Releases: taspinar/twitterscraper
improve logging and add option to disable proxy
- PR234: Adds command line argument -dp or --disableproxy to disable to use of proxy when querying.
- PR261: Improve logging; there is no ts_logger file, logger is initiated in main.py and query.py, loglevel is set via CLI.
Fixed query.py and some small updates
Fixed
- PR304: Fixed query.py by adding 'X-Requested-With': 'XMLHttpRequest' to header value.
- PR253: Fixed Docker build
Added
- PR313: Added example to README (section 2.3.1).
- PR277: Support emojis by adding the alt text of images to the tweet text.

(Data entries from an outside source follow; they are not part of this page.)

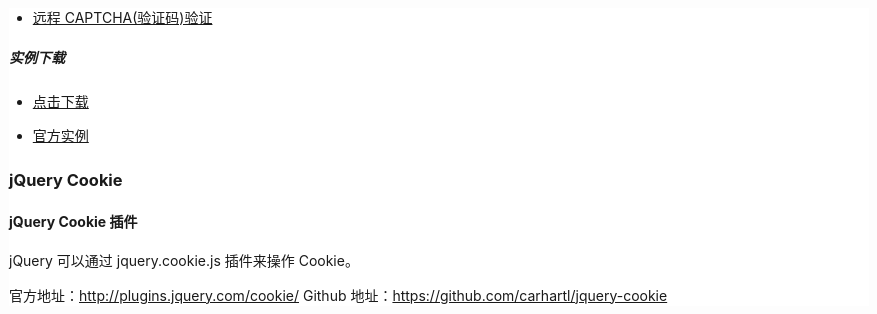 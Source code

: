 - [远程 CAPTCHA(验证码)验证](https://www.runoob.com/try/try.php?filename=jquery-plugin-captcha)

##### 实例下载

- [点击下载](http://static.runoob.com/download/jquery-validation-1.14.0.zip)

- [官方实例](http://static.runoob.com/assets/jquery-validation-1.14.0/demo/index.html)


### jQuery Cookie

#### jQuery Cookie 插件

jQuery 可以通过 jquery.cookie.js 插件来操作 Cookie。

官方地址：http://plugins.jquery.com/cookie/
Github 地址：https://github.com/carhartl/jquery-cookie
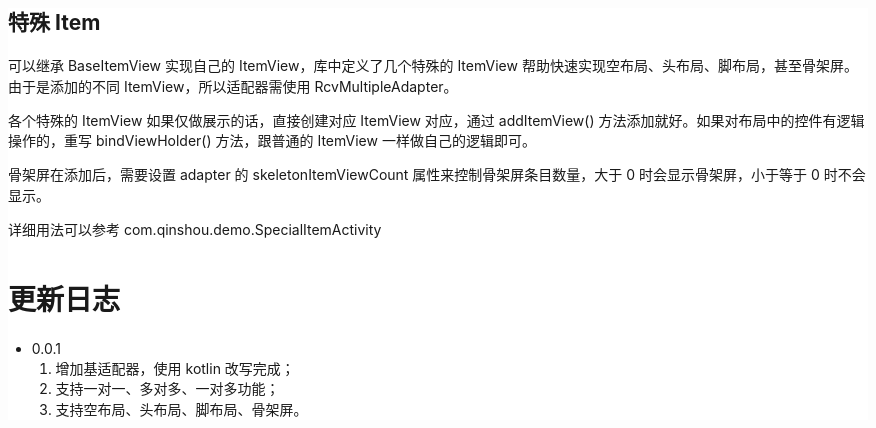 ## 特殊 Item

可以继承 BaseItemView 实现自己的 ItemView，库中定义了几个特殊的 ItemView 帮助快速实现空布局、头布局、脚布局，甚至骨架屏。由于是添加的不同 ItemView，所以适配器需使用 RcvMultipleAdapter。

各个特殊的 ItemView 如果仅做展示的话，直接创建对应 ItemView 对应，通过 addItemView() 方法添加就好。如果对布局中的控件有逻辑操作的，重写 bindViewHolder() 方法，跟普通的 ItemView 一样做自己的逻辑即可。

骨架屏在添加后，需要设置 adapter 的 skeletonItemViewCount 属性来控制骨架屏条目数量，大于 0 时会显示骨架屏，小于等于 0 时不会显示。

详细用法可以参考 com.qinshou.demo.SpecialItemActivity

# 更新日志

- 0.0.1
  1. 增加基适配器，使用 kotlin 改写完成；
  2. 支持一对一、多对多、一对多功能；
  3. 支持空布局、头布局、脚布局、骨架屏。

additional tweet attributes
Add new Tweet attributes:
- links, hashtags
- image urls, video_url,
- whether or not it is a reply
- tweet-ID of parent tweet in case of reply,
- list of usernames to who is replied
Deleted some Tweet attributes:
- Tweet.retweet_id
- Tweet.retweeter_username
- Tweet.retweet_userid
additional user info and tweet fields
This version includes some additional fields in the output:
- is_veriried to indicate whether an user has verified status
- is_retweet to indicate whether an tweet is an retweet
- retweeter_username if it is an retweet
- retweeter_userid if it is an retweet
- retweet_id if it is an retweet
- epoch timestamp
In addition it is using billiard for multiprocessing, which makes it possible that twitterscraper is used in Celery.
fake-useragent is used in order to generate random useragent headers.
Add possibility to save to CSV format (and some fixes)
-
Users can now save the tweets to a CSV-format, by using the command line arguments "-c" or "--csv"
-
The default value of begindate is set to 2006-03-21. The previous value (2017-01-01)
was chosen arbitrarily and leaded to questions why not all tweets were retrieved. -
By using linspace() instead of range() to divide the number of days into
the number of parallel processes, edge cases ( p = 1 ) now also work fine.
First release on GitHub.
This is the first release of twitterscraper on github.